| What you need to do |
A single stretch of the material below is to be transcribed exactly, starting at the line with "i = 0, 2k-1, \\" and ending after the line with "Es gibt eine".

*** Opening of Record excerpts ***

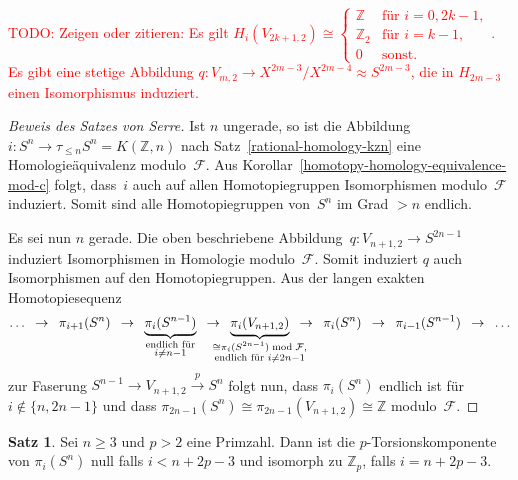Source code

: \documentclass[11pt, a4paper, german]{article}
\theoremstyle{definition}
\newtheorem{satz}[lem]{Satz}
\theoremstyle{remark}
\newcommand{\TODO}[1]{\textcolor{red}{TODO: #1}} %
\newcommand{\R}{\mathbb{R}} %
\newcommand{\Z}{\mathbb{Z}} %
\newcommand{\F}{\mathcal{F}} %
\newcommand{\V}[2]{V_{{#2},{#1}}} %
\begin{document}
\TODO{Zeigen oder zitieren: Es gilt $H_i(\V{2}{2k+1}) \cong \begin{cases}
  \Z & \text{für } i = 0, 2k-1, \\
  \Z_2 & \text{für } i = k-1, \\
  0 & \text{sonst.}
\end{cases}$.
Es gibt eine stetige Abbildung $q : \V{2}{m} \to X^{2m-3} / X^{2m-4} \approx S^{2m-3}$, die in $H_{2m-3}$ einen Isomorphismus induziert.}

\begin{proof}[Beweis des Satzes von Serre]
  Ist $n$ ungerade, so ist die Abbildung $i : S^n \to \tau_{\leq n} S^n = K(\Z, n)$ nach Satz~\ref{rational-homology-kzn} eine Homologieäquivalenz modulo~$\F$.
  Aus Korollar~\ref{homotopy-homology-equivalence-mod-c} folgt, dass~$i$ auch auf allen Homotopiegruppen Isomorphismen modulo~$\F$ induziert.
  Somit sind alle Homotopiegruppen von~$S^n$ im Grad $> n$ endlich.

  Es sei nun $n$ gerade.
  Die oben beschriebene Abbildung~$q : \V{2}{n+1} \to S^{2n-1}$ induziert Isomorphismen in Homologie modulo~$\F$.
  Somit induziert $q$ auch Isomorphismen auf den Homotopiegruppen.
  Aus der langen exakten Homotopiesequenz
  \[
    \ldots
    \enspace\to\enspace
    \pi_{i+1}(S^n)
    \enspace\to\enspace
    \underbrace{\pi_i(S^{n-1})}_{\substack{\text{endlich für} \\ i \neq n-1}}
    \enspace\to\enspace \underbrace{\pi_i(\V{2}{n+1})}_{\mathclap{\substack{\cong \pi_i(S^{2n-1}) \bmod{\F}, \\ \text{endlich für } i \neq 2n-1}}}
    \enspace\to\enspace
    \pi_i(S^n)
    \enspace\to\enspace
    \pi_{i-1}(S^{n-1})
    \enspace\to\enspace
    \ldots
  \]
  zur Faserung $S^{n-1} \to \V{2}{n+1} \xrightarrow{p} S^n$ folgt nun, dass $\pi_i(S^n)$ endlich ist für $i \not\in \{ n, 2n-1 \}$ und dass $\pi_{2n-1}(S^n) \cong \pi_{2n-1}(\V{2}{n+1}) \cong \Z$ modulo~$\F$.
\end{proof}

\begin{satz}
  Sei $n \geq 3$ und $p > 2$ eine Primzahl.
  Dann ist die $p$-Torsionskomponente von $\pi_i(S^n)$ null falls $i < n + 2p - 3$ und isomorph zu $\Z_p$, falls $i = n + 2p - 3$.
\end{satz}
\end{document}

*** Close of Record excerpts ***

| Answer to this exercise |
  \Z & \text{für } i = 0, 2k-1, \\
  \Z_2 & \text{für } i = k-1, \\
  0 & \text{sonst.}
\end{cases}$.
Es gibt eine stetige Abbildung $q : \V{2}{m} \to X^{2m-3} / X^{2m-4} \approx S^{2m-3}$, die in $H_{2m-3}$ einen Isomorphismus induziert.}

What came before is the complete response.